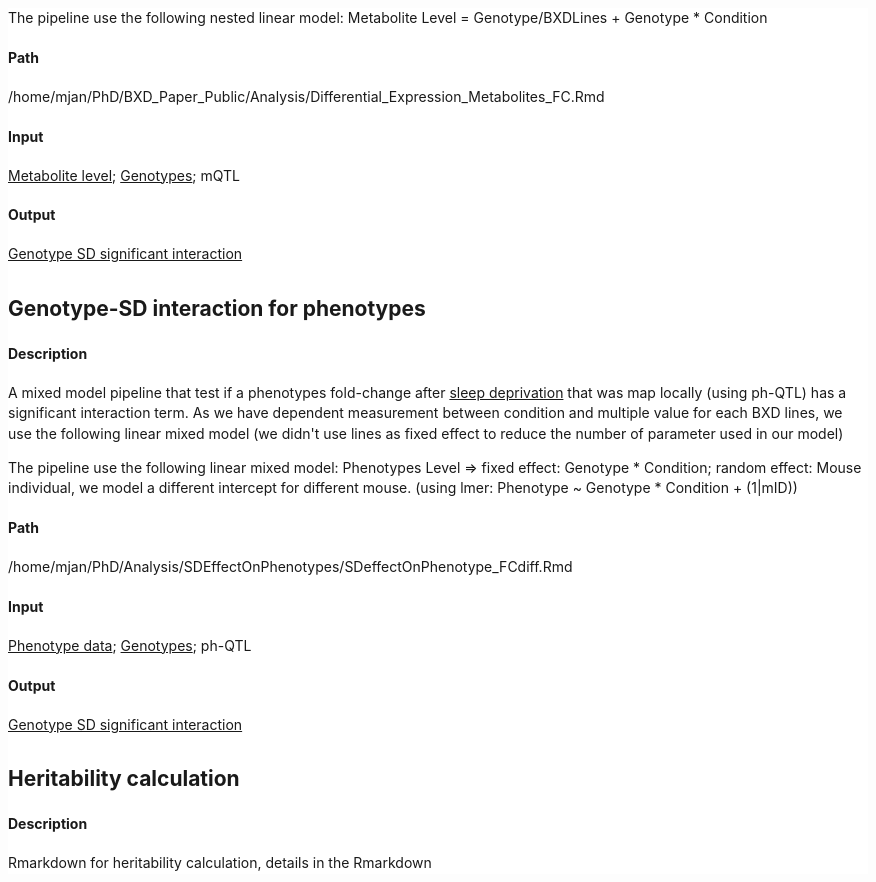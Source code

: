 The pipeline use the following nested linear model: Metabolite Level = Genotype/BXDLines + Genotype * Condition


#### Path

/home/mjan/PhD/BXD_Paper_Public/Analysis/Differential_Expression_Metabolites_FC.Rmd

#### Input

[Metabolite level](Documentation.html#metabolite-level); [Genotypes](Documentation.html#bxd-genotypes); mQTL

#### Output

[Genotype SD significant interaction](Documentation.html#significant-interaction-genotype-x-sd-for-metabolite)

## Genotype-SD interaction for phenotypes

#### Description

 
A mixed model pipeline that test if a phenotypes fold-change after [sleep deprivation](Documentation.html#sleep-deprived) that was map locally (using ph-QTL) 
has a significant interaction term.
As we have dependent measurement between condition and multiple value for each BXD lines, we use the following linear mixed model (we didn't use lines as fixed effect to reduce
the number of parameter used in our model)
 
The pipeline use the following linear mixed model: Phenotypes Level => fixed effect: Genotype * Condition; random effect: Mouse individual, we model a different intercept
for different mouse.
(using lmer: Phenotype ~ Genotype * Condition + (1|mID)) 


#### Path

/home/mjan/PhD/Analysis/SDEffectOnPhenotypes/SDeffectOnPhenotype_FCdiff.Rmd

#### Input

[Phenotype data](Documentation.html#eeg-and-behavioral-phenotypes); [Genotypes](Documentation.html#bxd-genotypes); ph-QTL

#### Output

[Genotype SD significant interaction](Documentation.html#significant-interaction-genotype-x-sd-for-phenotypes)

## Heritability calculation

#### Description

Rmarkdown for heritability calculation, details in the Rmarkdown
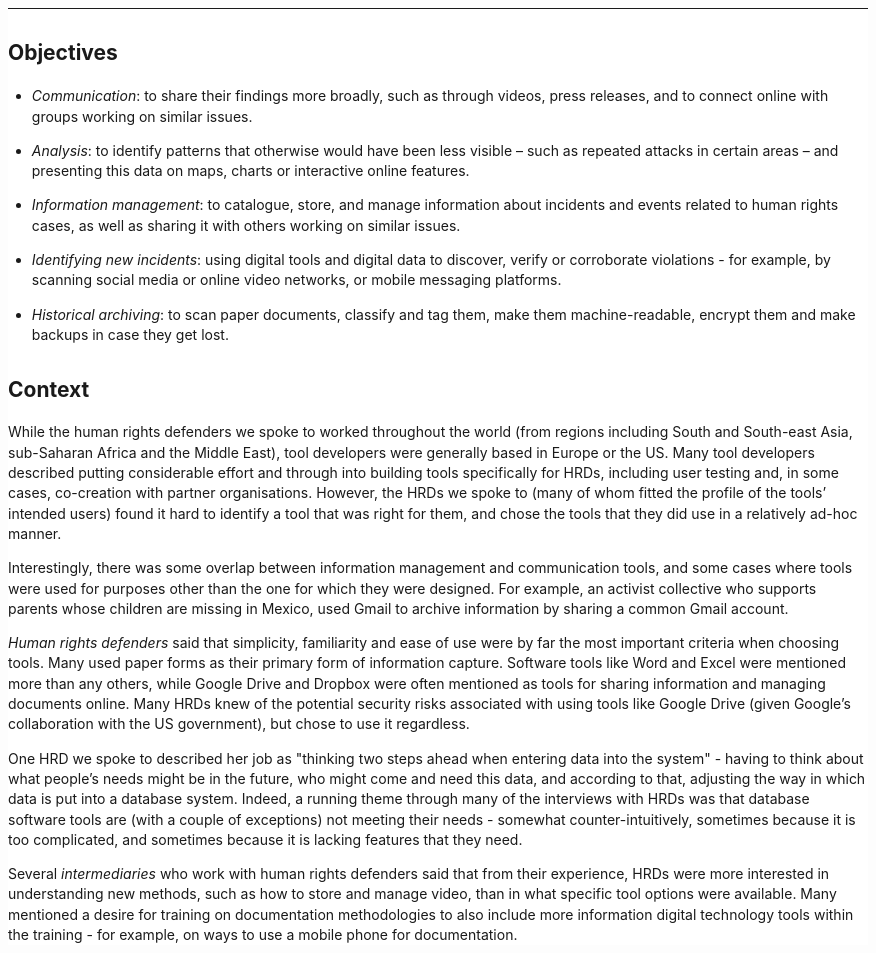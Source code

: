 * * *

## Objectives

* *Communication*: to share their findings more broadly, such as through videos, press releases, and to connect online with groups working on similar issues.

* *Analysis*: to identify patterns that otherwise would have been less visible – such as repeated attacks in certain areas – and presenting this data on maps, charts or interactive online features.

* *Information management*: to catalogue, store, and manage information about incidents and events related to human rights cases, as well as sharing it with others working on similar issues.

* *Identifying new incidents*: using digital tools and digital data to discover, verify or corroborate violations - for example, by scanning social media or online video networks, or mobile messaging platforms.

* *Historical archiving*: to scan paper documents, classify and tag them, make them machine-readable, encrypt them and make backups in case they get lost.


## Context

While the human rights defenders we spoke to worked throughout the world (from regions including South and South-east Asia, sub-Saharan Africa and the Middle East), tool developers were generally based in Europe or the US. Many tool developers described putting considerable effort and through into building tools specifically for HRDs, including user testing and, in some cases, co-creation with partner organisations. However, the HRDs we spoke to (many of whom fitted the profile of the tools’ intended users) found it hard to identify a tool that was right for them, and chose the tools that they did use in a relatively ad-hoc manner.

Interestingly, there was some overlap between information management and communication tools, and some cases where tools were used for purposes other than the one for which they were designed. For example, an activist collective who supports parents whose children are missing in Mexico, used Gmail to archive information by sharing a common Gmail account.

*Human rights defenders* said that simplicity, familiarity and ease of use were by far the most important criteria when choosing tools. Many used paper forms as their primary form of information capture. Software tools like Word and Excel were mentioned more than any others, while Google Drive and Dropbox were often mentioned as tools for sharing information and managing documents online. Many HRDs knew of the potential security risks associated with using tools like Google Drive (given Google’s collaboration with the US government), but chose to use it regardless.

One HRD we spoke to described her job as "thinking two steps ahead when entering data into the system" - having to think about what people’s needs might be in the future, who might come and need this data, and according to that, adjusting the way in which data is put into a database system. Indeed, a running theme through many of the interviews with HRDs was that database software tools are (with a couple of exceptions) not meeting their needs - somewhat counter-intuitively, sometimes because it is too complicated, and sometimes because it is lacking features that they need.

Several *intermediaries* who work with human rights defenders said that from their experience, HRDs were more interested in understanding new methods, such as how to store and manage video, than in what specific tool options were available. Many mentioned a desire for training on documentation methodologies to also include more information digital technology tools within the training - for example, on ways to use a mobile phone for documentation.
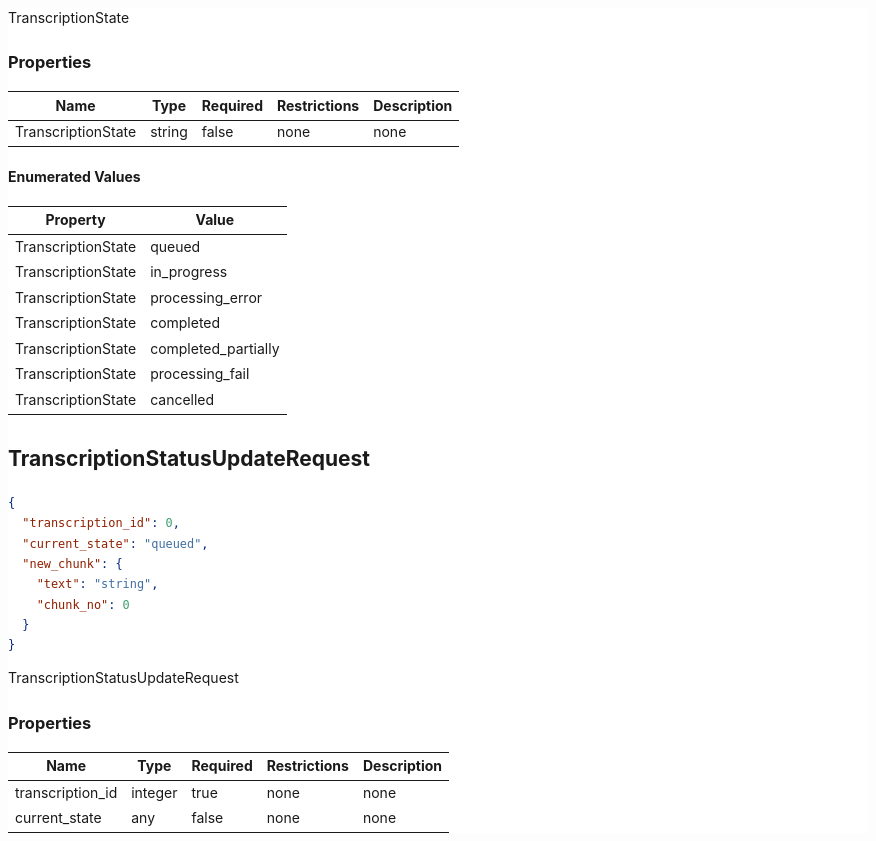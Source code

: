TranscriptionState

### Properties

|Name|Type|Required|Restrictions|Description|
|---|---|---|---|---|
|TranscriptionState|string|false|none|none|

#### Enumerated Values

|Property|Value|
|---|---|
|TranscriptionState|queued|
|TranscriptionState|in_progress|
|TranscriptionState|processing_error|
|TranscriptionState|completed|
|TranscriptionState|completed_partially|
|TranscriptionState|processing_fail|
|TranscriptionState|cancelled|

<h2 id="tocS_TranscriptionStatusUpdateRequest">TranscriptionStatusUpdateRequest</h2>

<a id="schematranscriptionstatusupdaterequest"></a>
<a id="schema_TranscriptionStatusUpdateRequest"></a>
<a id="tocStranscriptionstatusupdaterequest"></a>
<a id="tocstranscriptionstatusupdaterequest"></a>

```json
{
  "transcription_id": 0,
  "current_state": "queued",
  "new_chunk": {
    "text": "string",
    "chunk_no": 0
  }
}

```

TranscriptionStatusUpdateRequest

### Properties

|Name|Type|Required|Restrictions|Description|
|---|---|---|---|---|
|transcription_id|integer|true|none|none|
|current_state|any|false|none|none|
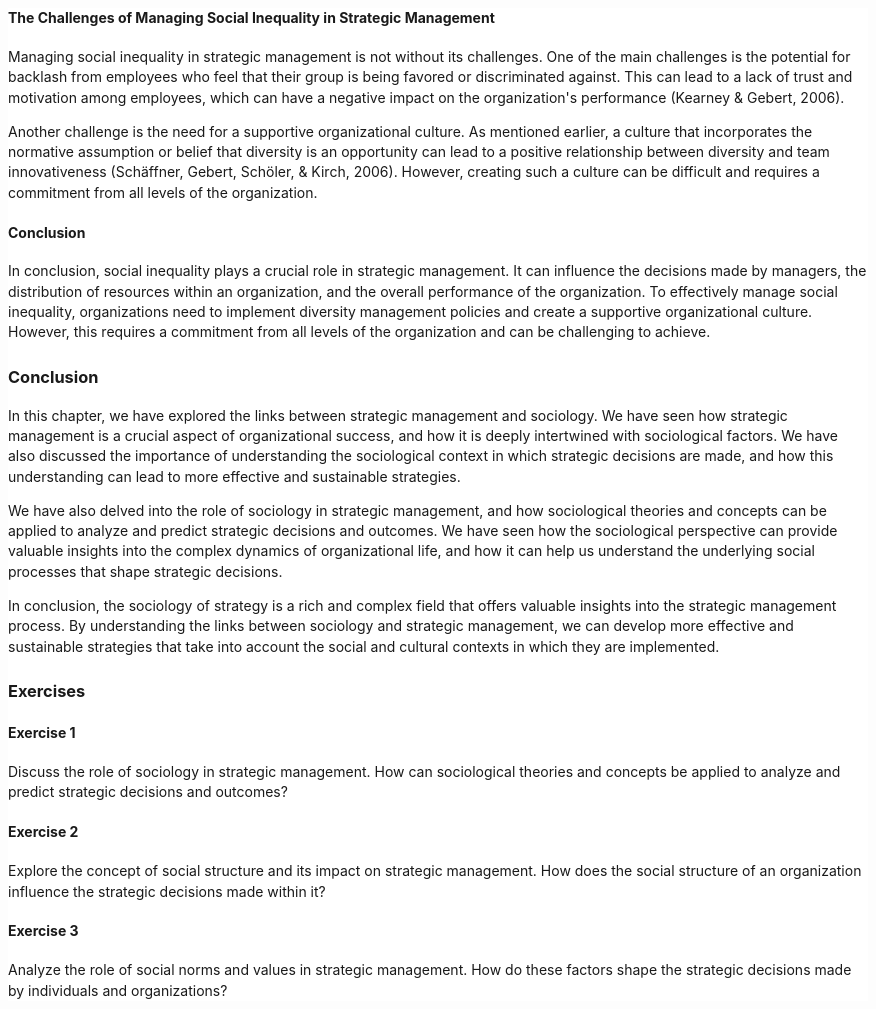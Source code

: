 #### The Challenges of Managing Social Inequality in Strategic Management

Managing social inequality in strategic management is not without its challenges. One of the main challenges is the potential for backlash from employees who feel that their group is being favored or discriminated against. This can lead to a lack of trust and motivation among employees, which can have a negative impact on the organization's performance (Kearney & Gebert, 2006).

Another challenge is the need for a supportive organizational culture. As mentioned earlier, a culture that incorporates the normative assumption or belief that diversity is an opportunity can lead to a positive relationship between diversity and team innovativeness (Schäffner, Gebert, Schöler, & Kirch, 2006). However, creating such a culture can be difficult and requires a commitment from all levels of the organization.

#### Conclusion

In conclusion, social inequality plays a crucial role in strategic management. It can influence the decisions made by managers, the distribution of resources within an organization, and the overall performance of the organization. To effectively manage social inequality, organizations need to implement diversity management policies and create a supportive organizational culture. However, this requires a commitment from all levels of the organization and can be challenging to achieve.

### Conclusion

In this chapter, we have explored the links between strategic management and sociology. We have seen how strategic management is a crucial aspect of organizational success, and how it is deeply intertwined with sociological factors. We have also discussed the importance of understanding the sociological context in which strategic decisions are made, and how this understanding can lead to more effective and sustainable strategies.

We have also delved into the role of sociology in strategic management, and how sociological theories and concepts can be applied to analyze and predict strategic decisions and outcomes. We have seen how the sociological perspective can provide valuable insights into the complex dynamics of organizational life, and how it can help us understand the underlying social processes that shape strategic decisions.

In conclusion, the sociology of strategy is a rich and complex field that offers valuable insights into the strategic management process. By understanding the links between sociology and strategic management, we can develop more effective and sustainable strategies that take into account the social and cultural contexts in which they are implemented.

### Exercises

#### Exercise 1
Discuss the role of sociology in strategic management. How can sociological theories and concepts be applied to analyze and predict strategic decisions and outcomes?

#### Exercise 2
Explore the concept of social structure and its impact on strategic management. How does the social structure of an organization influence the strategic decisions made within it?

#### Exercise 3
Analyze the role of social norms and values in strategic management. How do these factors shape the strategic decisions made by individuals and organizations?
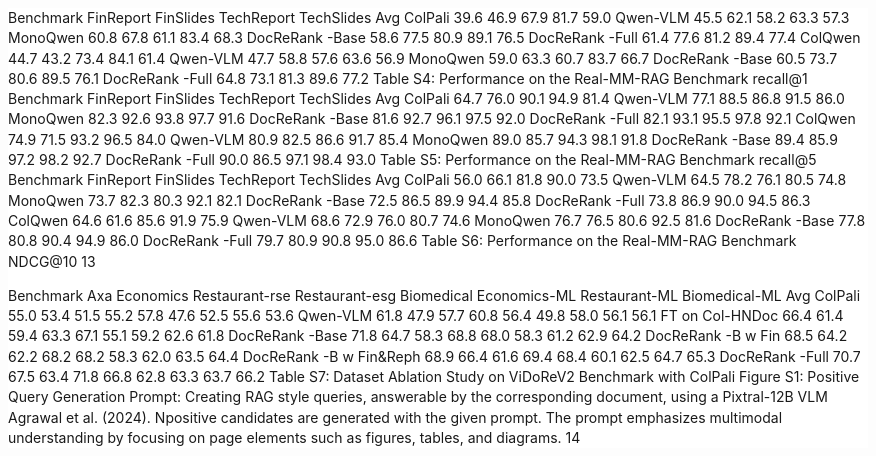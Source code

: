 Benchmark FinReport FinSlides TechReport TechSlides Avg
ColPali 39.6 46.9 67.9 81.7 59.0
Qwen-VLM 45.5 62.1 58.2 63.3 57.3
MonoQwen 60.8 67.8 61.1 83.4 68.3
DocReRank -Base 58.6 77.5 80.9 89.1 76.5
DocReRank -Full 61.4 77.6 81.2 89.4 77.4
ColQwen 44.7 43.2 73.4 84.1 61.4
Qwen-VLM 47.7 58.8 57.6 63.6 56.9
MonoQwen 59.0 63.3 60.7 83.7 66.7
DocReRank -Base 60.5 73.7 80.6 89.5 76.1
DocReRank -Full 64.8 73.1 81.3 89.6 77.2
Table S4: Performance on the Real-MM-RAG Benchmark recall@1
Benchmark FinReport FinSlides TechReport TechSlides Avg
ColPali 64.7 76.0 90.1 94.9 81.4
Qwen-VLM 77.1 88.5 86.8 91.5 86.0
MonoQwen 82.3 92.6 93.8 97.7 91.6
DocReRank -Base 81.6 92.7 96.1 97.5 92.0
DocReRank -Full 82.1 93.1 95.5 97.8 92.1
ColQwen 74.9 71.5 93.2 96.5 84.0
Qwen-VLM 80.9 82.5 86.6 91.7 85.4
MonoQwen 89.0 85.7 94.3 98.1 91.8
DocReRank -Base 89.4 85.9 97.2 98.2 92.7
DocReRank -Full 90.0 86.5 97.1 98.4 93.0
Table S5: Performance on the Real-MM-RAG Benchmark recall@5
Benchmark FinReport FinSlides TechReport TechSlides Avg
ColPali 56.0 66.1 81.8 90.0 73.5
Qwen-VLM 64.5 78.2 76.1 80.5 74.8
MonoQwen 73.7 82.3 80.3 92.1 82.1
DocReRank -Base 72.5 86.5 89.9 94.4 85.8
DocReRank -Full 73.8 86.9 90.0 94.5 86.3
ColQwen 64.6 61.6 85.6 91.9 75.9
Qwen-VLM 68.6 72.9 76.0 80.7 74.6
MonoQwen 76.7 76.5 80.6 92.5 81.6
DocReRank -Base 77.8 80.8 90.4 94.9 86.0
DocReRank -Full 79.7 80.9 90.8 95.0 86.6
Table S6: Performance on the Real-MM-RAG Benchmark NDCG@10
13

Benchmark Axa Economics Restaurant-rse Restaurant-esg Biomedical Economics-ML Restaurant-ML Biomedical-ML Avg
ColPali 55.0 53.4 51.5 55.2 57.8 47.6 52.5 55.6 53.6
Qwen-VLM 61.8 47.9 57.7 60.8 56.4 49.8 58.0 56.1 56.1
FT on Col-HNDoc 66.4 61.4 59.4 63.3 67.1 55.1 59.2 62.6 61.8
DocReRank -Base 71.8 64.7 58.3 68.8 68.0 58.3 61.2 62.9 64.2
DocReRank -B w Fin 68.5 64.2 62.2 68.2 68.2 58.3 62.0 63.5 64.4
DocReRank -B w Fin&Reph 68.9 66.4 61.6 69.4 68.4 60.1 62.5 64.7 65.3
DocReRank -Full 70.7 67.5 63.4 71.8 66.8 62.8 63.3 63.7 66.2
Table S7: Dataset Ablation Study on ViDoReV2 Benchmark with ColPali
Figure S1: Positive Query Generation Prompt: Creating RAG style queries, answerable by the corresponding
document, using a Pixtral-12B VLM Agrawal et al. (2024). Npositive candidates are generated with the given
prompt. The prompt emphasizes multimodal understanding by focusing on page elements such as figures, tables,
and diagrams.
14
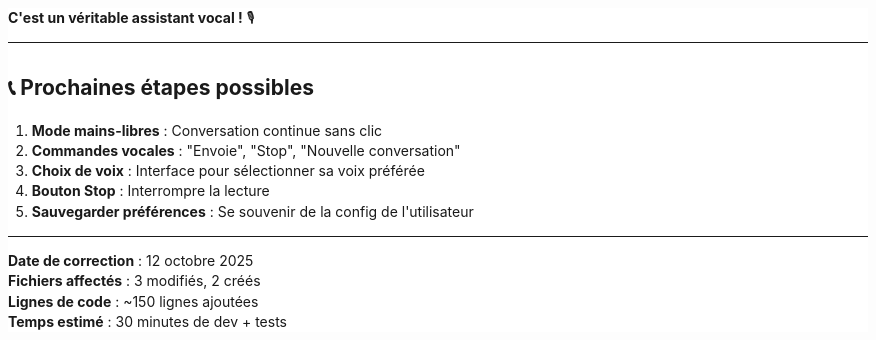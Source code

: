 **C'est un véritable assistant vocal !** 🎙️

---

## 📞 Prochaines étapes possibles

1. **Mode mains-libres** : Conversation continue sans clic
2. **Commandes vocales** : "Envoie", "Stop", "Nouvelle conversation"
3. **Choix de voix** : Interface pour sélectionner sa voix préférée
4. **Bouton Stop** : Interrompre la lecture
5. **Sauvegarder préférences** : Se souvenir de la config de l'utilisateur

---

**Date de correction** : 12 octobre 2025  
**Fichiers affectés** : 3 modifiés, 2 créés  
**Lignes de code** : ~150 lignes ajoutées  
**Temps estimé** : 30 minutes de dev + tests
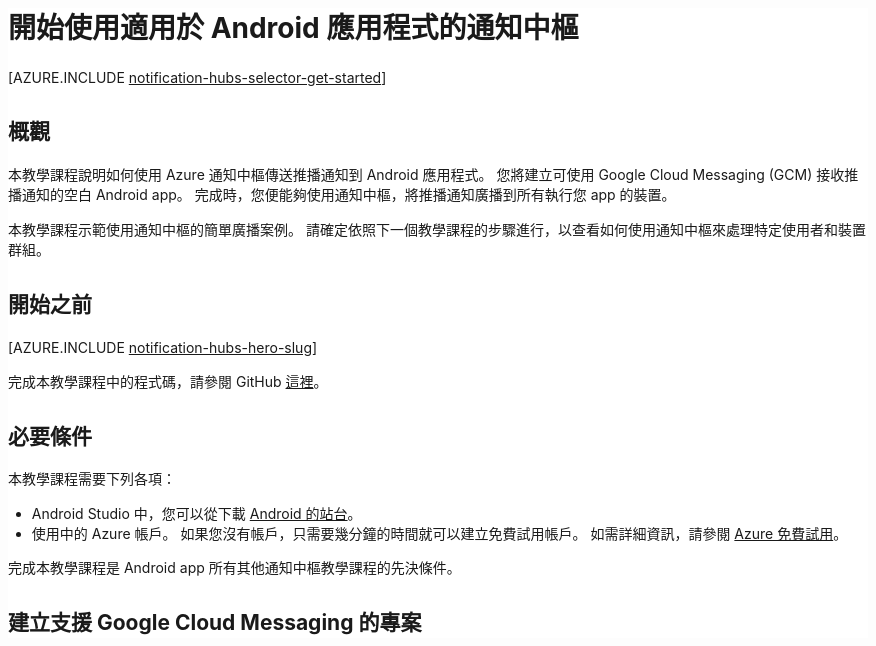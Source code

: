 <properties
    pageTitle="開始使用適用於 Android 應用程式的 Azure 通知中樞 | Microsoft Azure"
    description="在本教學課程中，您會了解如何使用 Azure 通知中樞，推播通知到 Android 裝置。"
    services="notification-hubs"
    documentationCenter="android"
    authors="wesmc7777"
    manager="dwrede"
    editor=""/>
<tags
    ms.service="notification-hubs"
    ms.workload="mobile"
    ms.tgt_pltfrm="mobile-android"
    ms.devlang="java"
    ms.topic="hero-article"
    ms.date="12/15/2015"
    ms.author="wesmc"/>


# 開始使用適用於 Android 應用程式的通知中樞

[AZURE.INCLUDE [notification-hubs-selector-get-started](../../includes/notification-hubs-selector-get-started.md)]

## 概觀

本教學課程說明如何使用 Azure 通知中樞傳送推播通知到 Android 應用程式。
您將建立可使用 Google Cloud Messaging (GCM) 接收推播通知的空白 Android app。 完成時，您便能夠使用通知中樞，將推播通知廣播到所有執行您 app 的裝置。

本教學課程示範使用通知中樞的簡單廣播案例。 請確定依照下一個教學課程的步驟進行，以查看如何使用通知中樞來處理特定使用者和裝置群組。


## 開始之前

[AZURE.INCLUDE [notification-hubs-hero-slug](../../includes/notification-hubs-hero-slug.md)]

完成本教學課程中的程式碼，請參閱 GitHub [這裡](https://github.com/Azure/azure-notificationhubs-samples/tree/master/Android/GetStarted)。


## 必要條件

本教學課程需要下列各項：

+ Android Studio 中，您可以從下載 <a href="http://go.microsoft.com/fwlink/?LinkId=389797">Android 的站台</a>。
+ 使用中的 Azure 帳戶。 如果您沒有帳戶，只需要幾分鐘的時間就可以建立免費試用帳戶。 如需詳細資訊，請參閱 [Azure 免費試用](http://azure.microsoft.com/pricing/free-trial/?WT.mc_id=A0E0E5C02&amp;returnurl=http%3A%2F%2Fazure.microsoft.com%2Fen-us%2Fdocumentation%2Farticles%2Fnotification-hubs-android-get-started%2F)。


完成本教學課程是 Android app 所有其他通知中樞教學課程的先決條件。


## 建立支援 Google Cloud Messaging 的專案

● **Task goal**
Where a line of the data includes the string "pipeline", list that line.

● **Answer box**
: The pipeline use the following nested linear model: Metabolite Level = Genotype/BXDLines + Genotype * Condition
A mixed model pipeline that test if a phenotypes fold-change after [sleep deprivation](Documentation.html#sleep-deprived) that was map locally (using ph-QTL) 
The pipeline use the following linear mixed model: Phenotypes Level => fixed effect: Genotype * Condition; random effect: Mouse individual, we model a different intercept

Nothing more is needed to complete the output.